With the pictures set aside, return the lines below exactly, beginning at the first and ending at the line containing "identified to date.".
▼▼▼
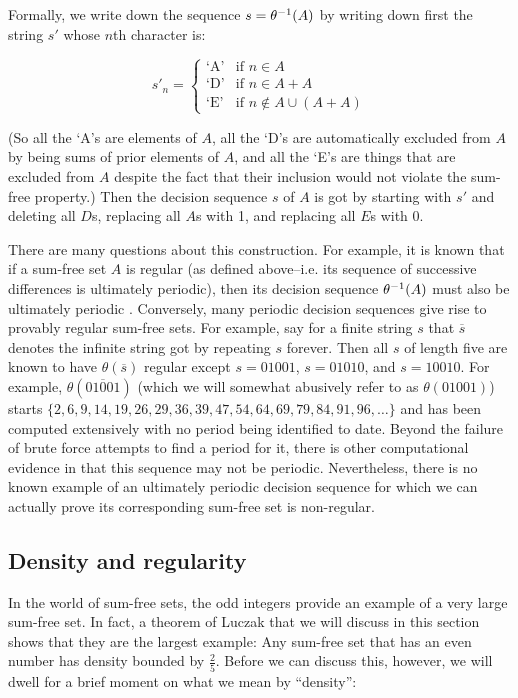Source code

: \documentclass{report}
\theoremstyle{remark}
\numberwithin{equation}{section}
\begin{document}
Formally, we write down the sequence $s = \theta^{-1}(A)$ by writing
down first the string $s'$ whose $n$th character is: 

\[s'_n = \begin{cases}
\text{`A'}& \text{if } n \in A\\
\text{`D'}& \text{if } n \in A+A\\
\text{`E'}& \text{if } n \notin A \cup (A+A)
\end{cases}\]

(So all the `A's are elements of $A$, all the `D's are automatically
excluded from $A$ by being sums of prior elements of $A$, and all the
`E's are things that are excluded from $A$ despite the fact that their
inclusion would not violate the sum-free property.)  Then the decision
sequence $s$ of $A$ is got by starting with $s'$ and deleting all
$D$s, replacing all $A$s with 1, and replacing all $E$s with 0.

There are many questions about this construction.  For example, it is
known that if a sum-free set $A$ is regular (as defined
above--i.e. its sequence of successive differences is ultimately
periodic), then its decision sequence $\theta^{-1}(A)$ must also be
ultimately periodic \cite{cameron:sc1987}.  Conversely, many periodic
decision sequences give rise to provably regular sum-free sets.  For
example, say for a finite string $s$ that $\overline{s}$ denotes the
infinite string got by repeating $s$ forever.  Then all $s$ of length
five are known to have $\theta(\overline{s})$ regular except
$s = 01001$, $s = 01010$, and $s = 10010$.  For example,
$\theta(\overline{01001})$ (which we will somewhat abusively refer to
as $\theta(01001)$) starts
$\{2, 6, 9, 14, 19, 26, 29, 36, 39, 47, 54, 64, 69, 79, 84, 91, 96,
\ldots\}$ and has been computed extensively with no period being
identified to date.  Beyond the failure of brute force attempts to
find a period for it, there is other computational evidence in
\cite{calkin:int2005} that this sequence may not be periodic.
Nevertheless, there is no known example of an ultimately periodic
decision sequence for which we can actually prove its corresponding
sum-free set is non-regular.

\subsection{Density and regularity}

In the world of sum-free sets, the odd integers provide an example of
a very large sum-free set.  In fact, a theorem of Luczak that we will
discuss in this section shows that they are the largest example: Any
sum-free set that has an even number has density bounded by $\frac25$.
Before we can discuss this, however, we will dwell for a brief moment
on what we mean by ``density'':
\end{document}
▲▲▲
| Response to the task |
Source code

: \documentclass{report}
\theoremstyle{remark}
\numberwithin{equation}{section}
\begin{document}
Formally, we write down the sequence $s = \theta^{-1}(A)$ by writing
down first the string $s'$ whose $n$th character is: 

\[s'_n = \begin{cases}
\text{`A'}& \text{if } n \in A\\
\text{`D'}& \text{if } n \in A+A\\
\text{`E'}& \text{if } n \notin A \cup (A+A)
\end{cases}\]

(So all the `A's are elements of $A$, all the `D's are automatically
excluded from $A$ by being sums of prior elements of $A$, and all the
`E's are things that are excluded from $A$ despite the fact that their
inclusion would not violate the sum-free property.)  Then the decision
sequence $s$ of $A$ is got by starting with $s'$ and deleting all
$D$s, replacing all $A$s with 1, and replacing all $E$s with 0.

There are many questions about this construction.  For example, it is
known that if a sum-free set $A$ is regular (as defined
above--i.e. its sequence of successive differences is ultimately
periodic), then its decision sequence $\theta^{-1}(A)$ must also be
ultimately periodic \cite{cameron:sc1987}.  Conversely, many periodic
decision sequences give rise to provably regular sum-free sets.  For
example, say for a finite string $s$ that $\overline{s}$ denotes the
infinite string got by repeating $s$ forever.  Then all $s$ of length
five are known to have $\theta(\overline{s})$ regular except
$s = 01001$, $s = 01010$, and $s = 10010$.  For example,
$\theta(\overline{01001})$ (which we will somewhat abusively refer to
as $\theta(01001)$) starts
$\{2, 6, 9, 14, 19, 26, 29, 36, 39, 47, 54, 64, 69, 79, 84, 91, 96,
\ldots\}$ and has been computed extensively with no period being
identified to date.  Beyond the failure of brute force attempts to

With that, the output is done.